__Exercise details__
Scan the material below for lines with the string "linked". State how many there are and nothing else.

__Task material__
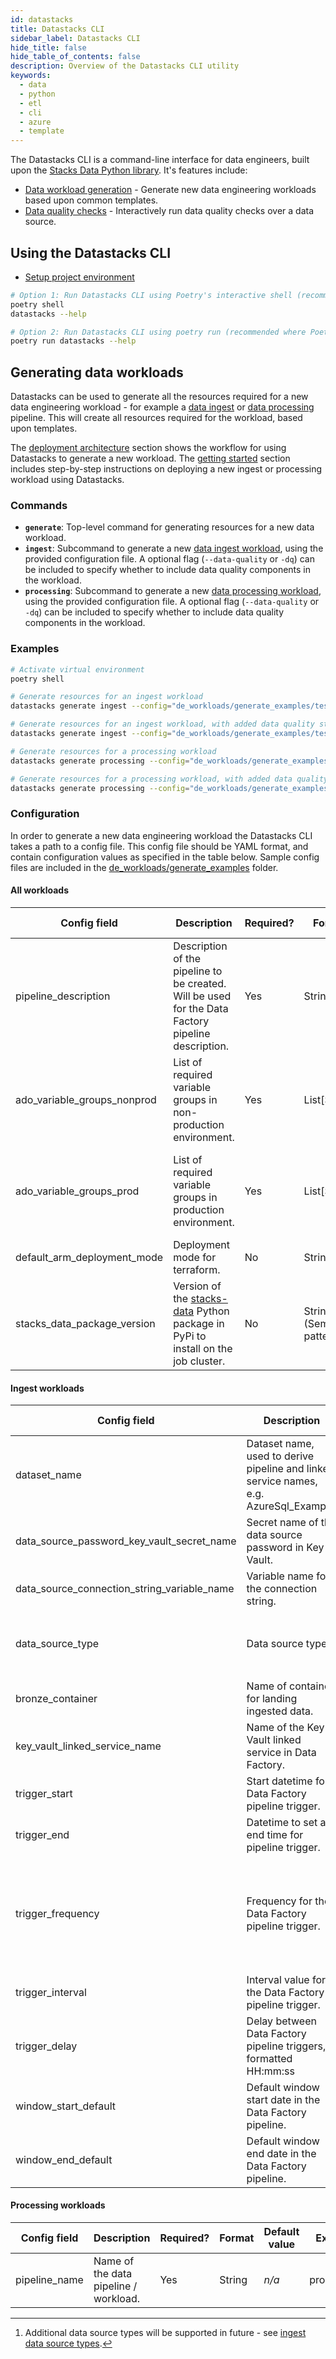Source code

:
 ```yaml
---
id: datastacks
title: Datastacks CLI
sidebar_label: Datastacks CLI
hide_title: false
hide_table_of_contents: false
description: Overview of the Datastacks CLI utility
keywords:
  - data
  - python
  - etl
  - cli
  - azure
  - template
---
```


The Datastacks CLI is a command-line interface for data engineers, built upon the [Stacks Data Python library](./stacks_data_utilities.md). It's features include:

- [Data workload generation](#generating-data-workloads) - Generate new data engineering workloads based upon common templates.
- [Data quality checks](./data_quality_azure.md#interactive-usage) - Interactively run data quality checks over a data source.

## Using the Datastacks CLI

- [Setup project environment](../getting_started/dev_quickstart_data_azure.md)

```bash
# Option 1: Run Datastacks CLI using Poetry's interactive shell (recommended for local development)
poetry shell
datastacks --help

# Option 2: Run Datastacks CLI using poetry run (recommended where Poetry shell cannot be used, e.g. CI/CD pipelines)
poetry run datastacks --help
```

## Generating data workloads

Datastacks can be used to generate all the resources required for a new data engineering workload - for example a [data ingest](./ingest_data_azure.md) or [data processing](./data_processing.md) pipeline. This will create all resources required for the workload, based upon templates.

The [deployment architecture](../architecture/architecture_data_azure.md#deployment-workflow) section shows the workflow for using Datastacks to generate a new workload.
The [getting started](../getting_started/getting_started.md) section includes step-by-step instructions on deploying a new ingest or processing workload using Datastacks.

### Commands

- **`generate`**: Top-level command for generating resources for a new data workload.
- **`ingest`**: Subcommand to generate a new [data ingest workload](./ingest_data_azure.md), using the provided configuration file. A optional flag (`--data-quality` or `-dq`) can be included to specify whether to include data quality components in the workload.
- **`processing`**: Subcommand to generate a new [data processing workload](./data_processing.md), using the provided configuration file. A optional flag (`--data-quality` or `-dq`) can be included to specify whether to include data quality components in the workload.

### Examples

```bash
# Activate virtual environment
poetry shell

# Generate resources for an ingest workload
datastacks generate ingest --config="de_workloads/generate_examples/test_config_ingest.yaml"

# Generate resources for an ingest workload, with added data quality steps
datastacks generate ingest --config="de_workloads/generate_examples/test_config_ingest.yaml" --data-quality

# Generate resources for a processing workload
datastacks generate processing --config="de_workloads/generate_examples/test_config_processing.yaml"

# Generate resources for a processing workload, with added data quality steps
datastacks generate processing --config="de_workloads/generate_examples/test_config_processing.yaml" --data-quality
```

### Configuration

In order to generate a new data engineering workload the Datastacks CLI takes a path to a config file. This config file should be YAML format, and contain configuration values as specified in the table below. Sample config files are included in the [de_workloads/generate_examples](https://github.com/ensono/stacks-azure-data/tree/main/de_workloads/generate_examples) folder.

#### All workloads

| Config field                | Description                                                                                                    | Required? | Format                  | Default value                                        | Example value                                                           |
| --------------------------- | -------------------------------------------------------------------------------------------------------------- | --------- | ----------------------- | ---------------------------------------------------- | ----------------------------------------------------------------------- |
| pipeline_description        | Description of the pipeline to be created. Will be used for the Data Factory pipeline description.             | Yes       | String                  | _n/a_                                                | "Ingest from demo Azure SQL database using ingest config file."         |
| ado_variable_groups_nonprod | List of required variable groups in non-production environment.                                                | Yes       | List[String]            | _n/a_                                                | - amido-stacks-de-pipeline-nonprod<br />- stacks-credentials-nonprod-kv |
| ado_variable_groups_prod    | List of required variable groups in production environment.                                                    | Yes       | List[String]            | _n/a_                                                | - amido-stacks-de-pipeline-prod<br />- stacks-credentials-prod-kv       |
| default_arm_deployment_mode | Deployment mode for terraform.                                                                                 | No        | String                  | "Incremental"                                        | Incremental                                                             |
| stacks_data_package_version | Version of the [stacks-data](./stacks_data_utilities.md) Python package in PyPi to install on the job cluster. | No        | String (SemVer pattern) | _Latest available package at the time of generation_ | 0.1.2                                                                   |

#### Ingest workloads

| Config field                                | Description                                                                            | Required? | Format                                                                                          | Default value | Example value        |
| ------------------------------------------- | -------------------------------------------------------------------------------------- | --------- | ----------------------------------------------------------------------------------------------- | ------------- | -------------------- |
| dataset_name                                | Dataset name, used to derive pipeline and linked service names, e.g. AzureSql_Example. | Yes       | String                                                                                          | _n/a_         | azure_sql_demo       |
| data_source_password_key_vault_secret_name  | Secret name of the data source password in Key Vault.                                  | Yes       | String                                                                                          | _n/a_         | sql-password         |
| data_source_connection_string_variable_name | Variable name for the connection string.                                               | Yes       | String                                                                                          | _n/a_         | sql_connection       |
| data_source_type                            | Data source type.                                                                      | Yes       | String<br /><br />Allowed values[^1]:<br />"azure_sql"                                          | _n/a_         | azure_sql            |
| bronze_container                            | Name of container for landing ingested data.                                           | No        | String                                                                                          | raw           | raw                  |
| key_vault_linked_service_name               | Name of the Key Vault linked service in Data Factory.                                  | No        | String                                                                                          | ls_KeyVault   | ls_KeyVault          |
| trigger_start                               | Start datetime for Data Factory pipeline trigger.                                      | No        | Datetime                                                                                        | _n/a_         | 2010-01-01T00:00:00Z |
| trigger_end                                 | Datetime to set as end time for pipeline trigger.                                      | No        | Datetime                                                                                        | _n/a_         | 2011-12-31T23:59:59Z |
| trigger_frequency                           | Frequency for the Data Factory pipeline trigger.                                       | No        | String<br /><br />Allowed values:<br />"Minute"<br />"Hour"<br />"Day"<br />"Week"<br />"Month" | "Month"       | Month                |
| trigger_interval                            | Interval value for the Data Factory pipeline trigger.                                  | No        | Integer                                                                                         | 1             | 1                    |
| trigger_delay                               | Delay between Data Factory pipeline triggers, formatted HH:mm:ss                       | No        | String                                                                                          | "02:00:00"    | 02:00:00             |
| window_start_default                        | Default window start date in the Data Factory pipeline.                                | No        | Date                                                                                            | "2010-01-01"  | 2010-01-01           |
| window_end_default                          | Default window end date in the Data Factory pipeline.                                  | No        | Date                                                                                            | "2010-01-31"  | 2010-01-31           |

[^1]: Additional data source types will be supported in future - see [ingest data source types](./ingest_data_azure.md#data-source-types).

#### Processing workloads

| Config field  | Description                           | Required? | Format | Default value | Example value   |
| ------------- | ------------------------------------- | --------- | ------ | ------------- | --------------- |
| pipeline_name | Name of the data pipeline / workload. | Yes       | String | _n/a_         | processing_demo |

__Response__
2